休みを楽しんでいる人や、ゆったりと過ごしている人の姿を見たときに、自分の時間との違いに、ふと気持ちが揺れることもあると思います。
他人の時間の過ごし方を見て「いいなあ」と感じてしまうこともあるかもしれません。
ですが、そう感じてしまうのは、きっと自然なことです。
人はどうしても、他人と比べてしまう生き物だからです。
ただ、よく考えてみると、どれだけ他人の時間が魅力的に見えたとしても、その人になることはできません。
その人の時間はその人のものであり、自分の時間は、自分のものです。
そう考えると、他人と比べることよりも、「自分の時間をどう感じるか」のほうが、ずっと大切なのではないかと思います。
たとえば、移動中に音楽を聴く時間。
誰にも邪魔されずに、ひとりで考えることができる時間。
何気ないひとときであっても、それは自分にしかない、大切な時間の使い方かもしれません。

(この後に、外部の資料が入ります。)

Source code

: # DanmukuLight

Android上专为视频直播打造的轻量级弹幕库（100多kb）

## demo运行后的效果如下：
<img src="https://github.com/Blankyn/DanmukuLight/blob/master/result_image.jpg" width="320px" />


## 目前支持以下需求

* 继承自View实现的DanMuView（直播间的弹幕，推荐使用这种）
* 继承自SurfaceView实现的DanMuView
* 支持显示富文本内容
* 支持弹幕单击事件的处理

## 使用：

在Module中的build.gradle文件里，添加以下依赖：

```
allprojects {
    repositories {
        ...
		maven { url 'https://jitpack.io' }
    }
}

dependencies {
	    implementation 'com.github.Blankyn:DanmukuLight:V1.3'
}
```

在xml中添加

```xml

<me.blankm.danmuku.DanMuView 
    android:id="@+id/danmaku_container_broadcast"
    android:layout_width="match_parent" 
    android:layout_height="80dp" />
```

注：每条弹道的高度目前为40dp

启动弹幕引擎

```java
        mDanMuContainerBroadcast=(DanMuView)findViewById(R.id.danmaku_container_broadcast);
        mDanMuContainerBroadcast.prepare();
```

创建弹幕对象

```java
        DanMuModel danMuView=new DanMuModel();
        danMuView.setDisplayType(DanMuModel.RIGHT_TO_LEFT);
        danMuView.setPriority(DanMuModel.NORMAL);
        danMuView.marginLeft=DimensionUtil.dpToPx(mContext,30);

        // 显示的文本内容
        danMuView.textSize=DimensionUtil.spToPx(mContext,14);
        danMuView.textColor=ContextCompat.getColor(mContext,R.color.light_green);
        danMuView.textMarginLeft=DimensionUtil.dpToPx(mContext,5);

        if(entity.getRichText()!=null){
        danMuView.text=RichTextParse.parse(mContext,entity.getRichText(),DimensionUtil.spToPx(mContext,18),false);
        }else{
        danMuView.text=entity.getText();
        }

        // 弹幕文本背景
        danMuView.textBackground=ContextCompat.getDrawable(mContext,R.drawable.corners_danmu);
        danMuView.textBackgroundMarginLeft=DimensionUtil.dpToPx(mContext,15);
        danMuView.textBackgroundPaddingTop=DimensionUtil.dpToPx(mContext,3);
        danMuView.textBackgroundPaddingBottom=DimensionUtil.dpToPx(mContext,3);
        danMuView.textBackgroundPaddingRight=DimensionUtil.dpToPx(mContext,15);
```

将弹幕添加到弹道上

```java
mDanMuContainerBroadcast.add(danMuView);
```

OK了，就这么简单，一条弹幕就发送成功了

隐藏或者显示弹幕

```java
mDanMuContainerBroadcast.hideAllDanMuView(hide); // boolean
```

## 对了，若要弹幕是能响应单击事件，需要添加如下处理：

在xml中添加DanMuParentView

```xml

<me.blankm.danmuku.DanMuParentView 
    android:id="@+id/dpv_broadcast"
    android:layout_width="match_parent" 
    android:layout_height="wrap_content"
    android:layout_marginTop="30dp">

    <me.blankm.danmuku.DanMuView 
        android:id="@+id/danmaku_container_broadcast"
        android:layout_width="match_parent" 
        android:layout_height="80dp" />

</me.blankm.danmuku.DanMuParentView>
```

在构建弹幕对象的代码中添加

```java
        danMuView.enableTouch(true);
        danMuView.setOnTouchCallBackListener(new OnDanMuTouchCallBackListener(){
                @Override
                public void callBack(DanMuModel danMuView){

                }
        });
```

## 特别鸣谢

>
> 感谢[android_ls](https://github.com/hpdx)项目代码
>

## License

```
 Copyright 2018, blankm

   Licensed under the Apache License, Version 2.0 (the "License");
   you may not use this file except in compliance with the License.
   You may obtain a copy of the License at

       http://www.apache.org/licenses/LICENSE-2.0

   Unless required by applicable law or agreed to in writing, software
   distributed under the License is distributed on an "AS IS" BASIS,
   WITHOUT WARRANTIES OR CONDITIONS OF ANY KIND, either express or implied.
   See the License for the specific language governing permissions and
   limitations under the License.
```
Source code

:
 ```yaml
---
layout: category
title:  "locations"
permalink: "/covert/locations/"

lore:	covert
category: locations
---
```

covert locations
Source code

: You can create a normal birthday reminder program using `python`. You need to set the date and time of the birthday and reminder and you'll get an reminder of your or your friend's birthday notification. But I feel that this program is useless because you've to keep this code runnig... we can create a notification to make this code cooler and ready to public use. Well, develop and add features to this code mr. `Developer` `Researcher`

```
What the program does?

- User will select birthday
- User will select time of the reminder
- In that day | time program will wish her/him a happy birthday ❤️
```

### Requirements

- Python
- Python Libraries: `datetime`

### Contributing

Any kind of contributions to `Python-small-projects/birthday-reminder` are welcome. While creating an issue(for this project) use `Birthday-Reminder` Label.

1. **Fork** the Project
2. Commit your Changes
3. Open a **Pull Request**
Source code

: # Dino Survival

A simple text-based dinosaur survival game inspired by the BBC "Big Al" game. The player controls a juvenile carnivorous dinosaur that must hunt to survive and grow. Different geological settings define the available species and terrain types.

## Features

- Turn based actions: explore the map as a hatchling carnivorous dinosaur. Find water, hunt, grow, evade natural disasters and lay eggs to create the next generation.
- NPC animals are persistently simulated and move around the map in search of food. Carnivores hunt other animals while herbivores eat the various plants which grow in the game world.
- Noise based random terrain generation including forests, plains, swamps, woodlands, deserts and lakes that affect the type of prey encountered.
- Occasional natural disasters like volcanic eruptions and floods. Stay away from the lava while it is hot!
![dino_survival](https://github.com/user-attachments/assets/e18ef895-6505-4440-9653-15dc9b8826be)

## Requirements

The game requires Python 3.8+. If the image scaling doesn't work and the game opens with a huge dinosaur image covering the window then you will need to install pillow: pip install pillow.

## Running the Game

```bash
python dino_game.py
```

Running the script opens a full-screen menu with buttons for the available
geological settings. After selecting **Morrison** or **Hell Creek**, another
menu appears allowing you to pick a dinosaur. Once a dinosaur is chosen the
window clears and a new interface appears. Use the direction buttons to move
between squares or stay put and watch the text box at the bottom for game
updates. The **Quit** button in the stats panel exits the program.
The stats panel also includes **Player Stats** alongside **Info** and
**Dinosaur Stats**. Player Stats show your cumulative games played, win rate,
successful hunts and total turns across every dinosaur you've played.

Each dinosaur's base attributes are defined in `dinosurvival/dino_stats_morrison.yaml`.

そして、その時間は、他の誰かから見れば、「いいな」と感じられるものでもあるはずです。
だからこそ、他人の時間の良さに目を向けるよりも、自分の時間の中にある価値に、少しずつ気づいていくこと。
同じ時間であっても、どのように感じるかによって、その豊かさは大きく変わります。
自分の時間を、自分で肯定できるようになると、他人と比べる気持ちは、自然とやわらいでいきます。
時間そのものを変えることはできませんが、時間の感じ方は、自分で整えていくことができます。
その小さな積み重ねが、日々の暮らしを、少しずつ豊かにしてくれるのだと思います。